**TASK DESCRIPTION:**
With no edits of any kind, print each record that follows.

[Data records]
##############################

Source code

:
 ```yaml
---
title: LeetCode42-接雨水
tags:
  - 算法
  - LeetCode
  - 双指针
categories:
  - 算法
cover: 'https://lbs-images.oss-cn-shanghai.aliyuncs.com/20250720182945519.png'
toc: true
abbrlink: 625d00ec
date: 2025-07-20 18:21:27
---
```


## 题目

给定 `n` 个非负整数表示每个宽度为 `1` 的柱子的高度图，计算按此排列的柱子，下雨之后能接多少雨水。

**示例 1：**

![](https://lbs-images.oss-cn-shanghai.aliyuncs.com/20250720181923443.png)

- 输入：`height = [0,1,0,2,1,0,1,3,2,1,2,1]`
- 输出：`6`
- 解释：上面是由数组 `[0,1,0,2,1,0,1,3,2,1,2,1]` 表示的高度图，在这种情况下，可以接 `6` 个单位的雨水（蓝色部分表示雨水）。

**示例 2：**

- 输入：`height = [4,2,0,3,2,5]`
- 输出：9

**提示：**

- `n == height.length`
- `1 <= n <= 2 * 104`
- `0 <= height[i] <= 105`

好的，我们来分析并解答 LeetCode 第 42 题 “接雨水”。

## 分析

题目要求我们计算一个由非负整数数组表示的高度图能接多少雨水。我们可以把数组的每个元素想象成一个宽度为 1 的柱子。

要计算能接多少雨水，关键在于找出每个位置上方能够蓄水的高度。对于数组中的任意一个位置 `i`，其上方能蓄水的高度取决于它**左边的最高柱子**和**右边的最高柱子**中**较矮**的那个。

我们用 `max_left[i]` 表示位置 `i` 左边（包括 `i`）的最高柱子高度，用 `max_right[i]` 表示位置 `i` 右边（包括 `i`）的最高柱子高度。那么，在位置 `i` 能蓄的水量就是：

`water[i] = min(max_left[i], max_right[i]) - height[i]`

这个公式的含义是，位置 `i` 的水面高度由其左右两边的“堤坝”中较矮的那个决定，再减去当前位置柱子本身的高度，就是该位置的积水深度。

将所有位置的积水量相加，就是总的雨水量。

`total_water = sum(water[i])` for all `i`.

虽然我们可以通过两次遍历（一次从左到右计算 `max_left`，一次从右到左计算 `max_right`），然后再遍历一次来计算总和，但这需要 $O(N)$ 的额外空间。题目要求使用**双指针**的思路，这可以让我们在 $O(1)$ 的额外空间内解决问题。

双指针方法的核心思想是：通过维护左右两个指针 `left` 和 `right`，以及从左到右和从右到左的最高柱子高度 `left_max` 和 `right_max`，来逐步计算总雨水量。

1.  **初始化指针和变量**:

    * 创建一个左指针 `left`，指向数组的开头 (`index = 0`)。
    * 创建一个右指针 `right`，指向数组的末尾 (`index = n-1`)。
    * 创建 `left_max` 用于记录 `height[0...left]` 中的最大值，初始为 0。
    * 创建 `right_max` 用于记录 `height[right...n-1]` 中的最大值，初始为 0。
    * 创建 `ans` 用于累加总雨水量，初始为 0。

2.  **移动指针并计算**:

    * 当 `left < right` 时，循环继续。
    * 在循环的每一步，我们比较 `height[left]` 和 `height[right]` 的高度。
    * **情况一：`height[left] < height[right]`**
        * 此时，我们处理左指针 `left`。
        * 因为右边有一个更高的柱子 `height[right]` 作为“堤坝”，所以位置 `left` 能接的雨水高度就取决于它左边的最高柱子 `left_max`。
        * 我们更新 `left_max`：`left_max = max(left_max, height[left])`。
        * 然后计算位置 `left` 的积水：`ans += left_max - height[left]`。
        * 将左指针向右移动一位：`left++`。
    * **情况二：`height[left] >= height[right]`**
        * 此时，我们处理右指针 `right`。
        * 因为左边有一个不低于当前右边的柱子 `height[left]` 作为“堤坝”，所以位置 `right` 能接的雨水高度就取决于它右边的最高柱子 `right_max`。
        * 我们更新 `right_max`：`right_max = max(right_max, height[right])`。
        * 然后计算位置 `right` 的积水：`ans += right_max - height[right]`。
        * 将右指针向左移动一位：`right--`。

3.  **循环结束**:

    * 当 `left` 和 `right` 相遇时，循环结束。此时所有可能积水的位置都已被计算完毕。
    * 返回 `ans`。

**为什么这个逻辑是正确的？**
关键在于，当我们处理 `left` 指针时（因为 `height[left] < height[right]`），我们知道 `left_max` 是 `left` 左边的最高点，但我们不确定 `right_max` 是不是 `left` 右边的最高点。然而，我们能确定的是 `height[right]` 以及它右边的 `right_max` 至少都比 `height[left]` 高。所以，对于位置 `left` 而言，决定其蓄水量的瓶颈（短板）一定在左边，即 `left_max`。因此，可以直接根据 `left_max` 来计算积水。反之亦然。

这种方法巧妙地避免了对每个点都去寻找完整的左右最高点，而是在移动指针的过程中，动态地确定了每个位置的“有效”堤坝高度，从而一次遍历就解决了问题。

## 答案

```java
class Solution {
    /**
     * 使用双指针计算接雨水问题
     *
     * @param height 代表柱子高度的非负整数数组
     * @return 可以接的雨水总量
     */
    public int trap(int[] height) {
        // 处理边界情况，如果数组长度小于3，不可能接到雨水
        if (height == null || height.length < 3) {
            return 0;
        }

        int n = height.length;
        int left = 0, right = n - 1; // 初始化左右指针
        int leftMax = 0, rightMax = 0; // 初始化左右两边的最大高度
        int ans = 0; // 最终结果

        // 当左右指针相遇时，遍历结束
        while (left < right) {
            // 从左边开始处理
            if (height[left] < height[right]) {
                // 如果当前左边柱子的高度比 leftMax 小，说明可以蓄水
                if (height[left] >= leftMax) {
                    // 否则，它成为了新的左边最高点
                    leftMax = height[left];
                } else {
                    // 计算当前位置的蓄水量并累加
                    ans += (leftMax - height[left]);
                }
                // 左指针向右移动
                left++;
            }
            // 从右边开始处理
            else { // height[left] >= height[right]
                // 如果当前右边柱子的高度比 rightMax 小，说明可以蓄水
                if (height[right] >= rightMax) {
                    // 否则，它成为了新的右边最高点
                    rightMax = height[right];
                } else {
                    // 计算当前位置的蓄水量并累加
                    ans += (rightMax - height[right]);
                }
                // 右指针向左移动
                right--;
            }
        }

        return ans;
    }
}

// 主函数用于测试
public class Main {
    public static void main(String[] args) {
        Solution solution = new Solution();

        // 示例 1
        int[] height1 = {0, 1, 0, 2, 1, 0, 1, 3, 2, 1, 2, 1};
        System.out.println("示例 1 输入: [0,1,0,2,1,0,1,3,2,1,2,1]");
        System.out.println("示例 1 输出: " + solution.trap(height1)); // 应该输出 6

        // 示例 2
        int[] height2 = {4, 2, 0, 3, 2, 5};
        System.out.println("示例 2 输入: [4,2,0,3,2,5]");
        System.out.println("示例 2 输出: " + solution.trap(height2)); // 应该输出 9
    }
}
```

##############################

**ANSWER AREA:**
Source code

:
 ```yaml
---
title: LeetCode42-接雨水
tags:
  - 算法
  - LeetCode
  - 双指针
categories:
  - 算法
cover: 'https://lbs-images.oss-cn-shanghai.aliyuncs.com/20250720182945519.png'
toc: true
abbrlink: 625d00ec
date: 2025-07-20 18:21:27
---
```


## 题目

给定 `n` 个非负整数表示每个宽度为 `1` 的柱子的高度图，计算按此排列的柱子，下雨之后能接多少雨水。

**示例 1：**

![](https://lbs-images.oss-cn-shanghai.aliyuncs.com/20250720181923443.png)

- 输入：`height = [0,1,0,2,1,0,1,3,2,1,2,1]`
- 输出：`6`
- 解释：上面是由数组 `[0,1,0,2,1,0,1,3,2,1,2,1]` 表示的高度图，在这种情况下，可以接 `6` 个单位的雨水（蓝色部分表示雨水）。

**示例 2：**

- 输入：`height = [4,2,0,3,2,5]`
- 输出：9

**提示：**

- `n == height.length`
- `1 <= n <= 2 * 104`
- `0 <= height[i] <= 105`

好的，我们来分析并解答 LeetCode 第 42 题 “接雨水”。

## 分析

题目要求我们计算一个由非负整数数组表示的高度图能接多少雨水。我们可以把数组的每个元素想象成一个宽度为 1 的柱子。

要计算能接多少雨水，关键在于找出每个位置上方能够蓄水的高度。对于数组中的任意一个位置 `i`，其上方能蓄水的高度取决于它**左边的最高柱子**和**右边的最高柱子**中**较矮**的那个。

我们用 `max_left[i]` 表示位置 `i` 左边（包括 `i`）的最高柱子高度，用 `max_right[i]` 表示位置 `i` 右边（包括 `i`）的最高柱子高度。那么，在位置 `i` 能蓄的水量就是：

`water[i] = min(max_left[i], max_right[i]) - height[i]`

这个公式的含义是，位置 `i` 的水面高度由其左右两边的“堤坝”中较矮的那个决定，再减去当前位置柱子本身的高度，就是该位置的积水深度。

将所有位置的积水量相加，就是总的雨水量。

`total_water = sum(water[i])` for all `i`.

虽然我们可以通过两次遍历（一次从左到右计算 `max_left`，一次从右到左计算 `max_right`），然后再遍历一次来计算总和，但这需要 $O(N)$ 的额外空间。题目要求使用**双指针**的思路，这可以让我们在 $O(1)$ 的额外空间内解决问题。

双指针方法的核心思想是：通过维护左右两个指针 `left` 和 `right`，以及从左到右和从右到左的最高柱子高度 `left_max` 和 `right_max`，来逐步计算总雨水量。

1.  **初始化指针和变量**:

    * 创建一个左指针 `left`，指向数组的开头 (`index = 0`)。
    * 创建一个右指针 `right`，指向数组的末尾 (`index = n-1`)。
    * 创建 `left_max` 用于记录 `height[0...left]` 中的最大值，初始为 0。
    * 创建 `right_max` 用于记录 `height[right...n-1]` 中的最大值，初始为 0。
    * 创建 `ans` 用于累加总雨水量，初始为 0。

2.  **移动指针并计算**:

    * 当 `left < right` 时，循环继续。
    * 在循环的每一步，我们比较 `height[left]` 和 `height[right]` 的高度。
    * **情况一：`height[left] < height[right]`**
        * 此时，我们处理左指针 `left`。
        * 因为右边有一个更高的柱子 `height[right]` 作为“堤坝”，所以位置 `left` 能接的雨水高度就取决于它左边的最高柱子 `left_max`。
        * 我们更新 `left_max`：`left_max = max(left_max, height[left])`。
        * 然后计算位置 `left` 的积水：`ans += left_max - height[left]`。
        * 将左指针向右移动一位：`left++`。
    * **情况二：`height[left] >= height[right]`**
        * 此时，我们处理右指针 `right`。
        * 因为左边有一个不低于当前右边的柱子 `height[left]` 作为“堤坝”，所以位置 `right` 能接的雨水高度就取决于它右边的最高柱子 `right_max`。
        * 我们更新 `right_max`：`right_max = max(right_max, height[right])`。
        * 然后计算位置 `right` 的积水：`ans += right_max - height[right]`。
        * 将右指针向左移动一位：`right--`。

3.  **循环结束**:

    * 当 `left` 和 `right` 相遇时，循环结束。此时所有可能积水的位置都已被计算完毕。
    * 返回 `ans`。

**为什么这个逻辑是正确的？**
关键在于，当我们处理 `left` 指针时（因为 `height[left] < height[right]`），我们知道 `left_max` 是 `left` 左边的最高点，但我们不确定 `right_max` 是不是 `left` 右边的最高点。然而，我们能确定的是 `height[right]` 以及它右边的 `right_max` 至少都比 `height[left]` 高。所以，对于位置 `left` 而言，决定其蓄水量的瓶颈（短板）一定在左边，即 `left_max`。因此，可以直接根据 `left_max` 来计算积水。反之亦然。

这种方法巧妙地避免了对每个点都去寻找完整的左右最高点，而是在移动指针的过程中，动态地确定了每个位置的“有效”堤坝高度，从而一次遍历就解决了问题。

## 答案

```java
class Solution {
    /**
     * 使用双指针计算接雨水问题
     *
     * @param height 代表柱子高度的非负整数数组
     * @return 可以接的雨水总量
     */
    public int trap(int[] height) {
        // 处理边界情况，如果数组长度小于3，不可能接到雨水
        if (height == null || height.length < 3) {
            return 0;
        }

        int n = height.length;
        int left = 0, right = n - 1; // 初始化左右指针
        int leftMax = 0, rightMax = 0; // 初始化左右两边的最大高度
        int ans = 0; // 最终结果

        // 当左右指针相遇时，遍历结束
        while (left < right) {
            // 从左边开始处理
            if (height[left] < height[right]) {
                // 如果当前左边柱子的高度比 leftMax 小，说明可以蓄水
                if (height[left] >= leftMax) {
                    // 否则，它成为了新的左边最高点
                    leftMax = height[left];
                } else {
                    // 计算当前位置的蓄水量并累加
                    ans += (leftMax - height[left]);
                }
                // 左指针向右移动
                left++;
            }
            // 从右边开始处理
            else { // height[left] >= height[right]
                // 如果当前右边柱子的高度比 rightMax 小，说明可以蓄水
                if (height[right] >= rightMax) {
                    // 否则，它成为了新的右边最高点
                    rightMax = height[right];
                } else {
                    // 计算当前位置的蓄水量并累加
                    ans += (rightMax - height[right]);
                }
                // 右指针向左移动
                right--;
            }
        }

        return ans;
    }
}

// 主函数用于测试
public class Main {
    public static void main(String[] args) {
        Solution solution = new Solution();

        // 示例 1
        int[] height1 = {0, 1, 0, 2, 1, 0, 1, 3, 2, 1, 2, 1};
        System.out.println("示例 1 输入: [0,1,0,2,1,0,1,3,2,1,2,1]");
        System.out.println("示例 1 输出: " + solution.trap(height1)); // 应该输出 6

        // 示例 2
        int[] height2 = {4, 2, 0, 3, 2, 5};
        System.out.println("示例 2 输入: [4,2,0,3,2,5]");
        System.out.println("示例 2 输出: " + solution.trap(height2)); // 应该输出 9
    }
}
```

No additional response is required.